Several food trends make headlines and a huge fan base, that’s what happened with Ketogenic Diet in 2017. This LCHF (Low Carb High Fat) diet was omnipresent from health portals and magazines, to dietician’s recommendation tables. However, Ketogenic diet is not something new. It has been used for patients with epilepsy since ages.
For an average person, adopting Ketogenic diet can be challenging, however, with Keto you are arming yourself with a double-edged sword, first you are limiting carbohydrates in your body and second, you are using stored fat, which goes a long way in making and keeping you leaner. Here are the basics of a Keto diet that you must know:
1. Ketogenic diet derives its name from the word Ketosis which describes a state when our body breaks down fats and turns them in ketones in liver to produce energy, thereby making you lose weight from already stored fats, efficiently.
2. To shift your body to the state of Ketosis, Ketogenic diet requires you to consume fewer carbohydrates. Lower carbohydrates means less glucose and insulin.
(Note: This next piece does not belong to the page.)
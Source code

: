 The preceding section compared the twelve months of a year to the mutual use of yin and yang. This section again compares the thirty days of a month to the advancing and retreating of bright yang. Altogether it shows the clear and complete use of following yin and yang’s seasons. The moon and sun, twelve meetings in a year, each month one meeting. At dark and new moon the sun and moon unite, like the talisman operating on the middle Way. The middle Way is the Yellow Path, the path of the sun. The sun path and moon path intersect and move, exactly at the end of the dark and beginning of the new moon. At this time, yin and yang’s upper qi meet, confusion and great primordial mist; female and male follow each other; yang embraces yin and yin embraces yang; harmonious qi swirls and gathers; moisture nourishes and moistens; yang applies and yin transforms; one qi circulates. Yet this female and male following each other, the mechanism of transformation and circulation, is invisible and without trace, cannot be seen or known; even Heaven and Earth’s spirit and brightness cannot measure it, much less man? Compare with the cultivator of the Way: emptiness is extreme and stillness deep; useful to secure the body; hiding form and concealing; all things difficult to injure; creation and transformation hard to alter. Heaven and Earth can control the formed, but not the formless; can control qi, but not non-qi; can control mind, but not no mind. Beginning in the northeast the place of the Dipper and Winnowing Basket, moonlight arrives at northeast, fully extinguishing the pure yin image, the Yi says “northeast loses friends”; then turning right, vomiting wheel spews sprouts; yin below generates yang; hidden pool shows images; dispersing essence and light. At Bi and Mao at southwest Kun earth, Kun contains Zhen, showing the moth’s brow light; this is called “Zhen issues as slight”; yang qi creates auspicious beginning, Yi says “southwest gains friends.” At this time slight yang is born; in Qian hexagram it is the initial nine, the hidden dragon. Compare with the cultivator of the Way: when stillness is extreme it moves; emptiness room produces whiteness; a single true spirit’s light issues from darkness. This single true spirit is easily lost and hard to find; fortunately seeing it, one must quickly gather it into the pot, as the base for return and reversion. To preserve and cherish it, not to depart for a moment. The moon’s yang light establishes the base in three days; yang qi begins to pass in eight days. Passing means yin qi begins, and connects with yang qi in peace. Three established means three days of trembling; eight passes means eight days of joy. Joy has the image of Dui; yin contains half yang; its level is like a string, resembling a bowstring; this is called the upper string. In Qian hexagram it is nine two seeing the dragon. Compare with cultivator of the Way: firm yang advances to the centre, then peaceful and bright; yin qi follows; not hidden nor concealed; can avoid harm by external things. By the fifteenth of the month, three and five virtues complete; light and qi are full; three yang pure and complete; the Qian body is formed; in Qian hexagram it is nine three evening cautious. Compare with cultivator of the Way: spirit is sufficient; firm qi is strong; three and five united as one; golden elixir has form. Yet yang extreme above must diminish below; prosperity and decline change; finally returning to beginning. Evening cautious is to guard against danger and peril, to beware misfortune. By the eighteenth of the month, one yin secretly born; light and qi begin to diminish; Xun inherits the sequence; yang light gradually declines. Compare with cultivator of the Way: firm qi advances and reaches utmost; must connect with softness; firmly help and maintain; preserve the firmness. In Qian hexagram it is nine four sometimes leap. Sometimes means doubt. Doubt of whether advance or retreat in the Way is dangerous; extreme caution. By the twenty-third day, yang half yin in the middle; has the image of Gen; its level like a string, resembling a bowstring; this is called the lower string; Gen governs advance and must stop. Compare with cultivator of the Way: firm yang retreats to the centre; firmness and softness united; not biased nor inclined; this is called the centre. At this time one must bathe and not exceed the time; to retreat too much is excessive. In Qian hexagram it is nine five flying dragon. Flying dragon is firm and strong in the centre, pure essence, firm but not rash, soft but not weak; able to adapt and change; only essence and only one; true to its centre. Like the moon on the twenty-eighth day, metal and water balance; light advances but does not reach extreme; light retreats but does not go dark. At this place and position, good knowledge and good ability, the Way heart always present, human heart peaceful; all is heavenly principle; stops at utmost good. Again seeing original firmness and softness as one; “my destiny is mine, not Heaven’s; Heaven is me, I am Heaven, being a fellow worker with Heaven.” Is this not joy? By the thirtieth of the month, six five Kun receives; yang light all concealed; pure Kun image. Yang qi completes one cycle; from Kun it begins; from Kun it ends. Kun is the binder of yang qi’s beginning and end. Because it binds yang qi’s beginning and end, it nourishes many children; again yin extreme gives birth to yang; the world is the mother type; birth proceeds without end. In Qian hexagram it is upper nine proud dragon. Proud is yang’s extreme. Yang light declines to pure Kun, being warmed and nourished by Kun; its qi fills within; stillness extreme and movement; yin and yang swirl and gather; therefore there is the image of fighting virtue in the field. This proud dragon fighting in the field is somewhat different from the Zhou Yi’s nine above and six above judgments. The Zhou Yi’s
3. The High Fat in context of Ketogenic diet means healthy fats like peanut butter, almond butter, fats found in eggs, fatty fish, etc. so by all means you don’t have the leverage for fried foods or mayo or processed cheese-bursting burgers.
4. Ketogenic diet has been studied extensively and has proven to aid weight loss.
5. Ketogenic diet increases the formation of ketones which lower blood sugar levels and improve insulin sensitivity thereby averting risks of diabetes.
6. It improves the cholesterol profile as compared to low-fat diets by balancing triglycerides and HDL levels.
7. Your body feels less hungry due to satiety levels set high with high fat and protein content in a Ketogenic diet.
8. Besides saying bye-bye to unhealthy fat like mayonnaise, vegetable oil, and sugar-laden foods and beverages, you must restrict intake of carbohydrates in the form of wheat and rice; avoid fruits except berries; restrict vegetables like potatoes, carrots, sweet potatoes; legumes and beans.
9. Foods that make a good part of your Ketogenic diet are fatty fish, eggs, unprocessed cheese, butter, nuts & seeds, nut butter, almond milk, coconut milk, healthy oils like olive and coconut oil, low carb vegetables like broccoli, tomatoes, bell peppers, onions, etc; and lean meat.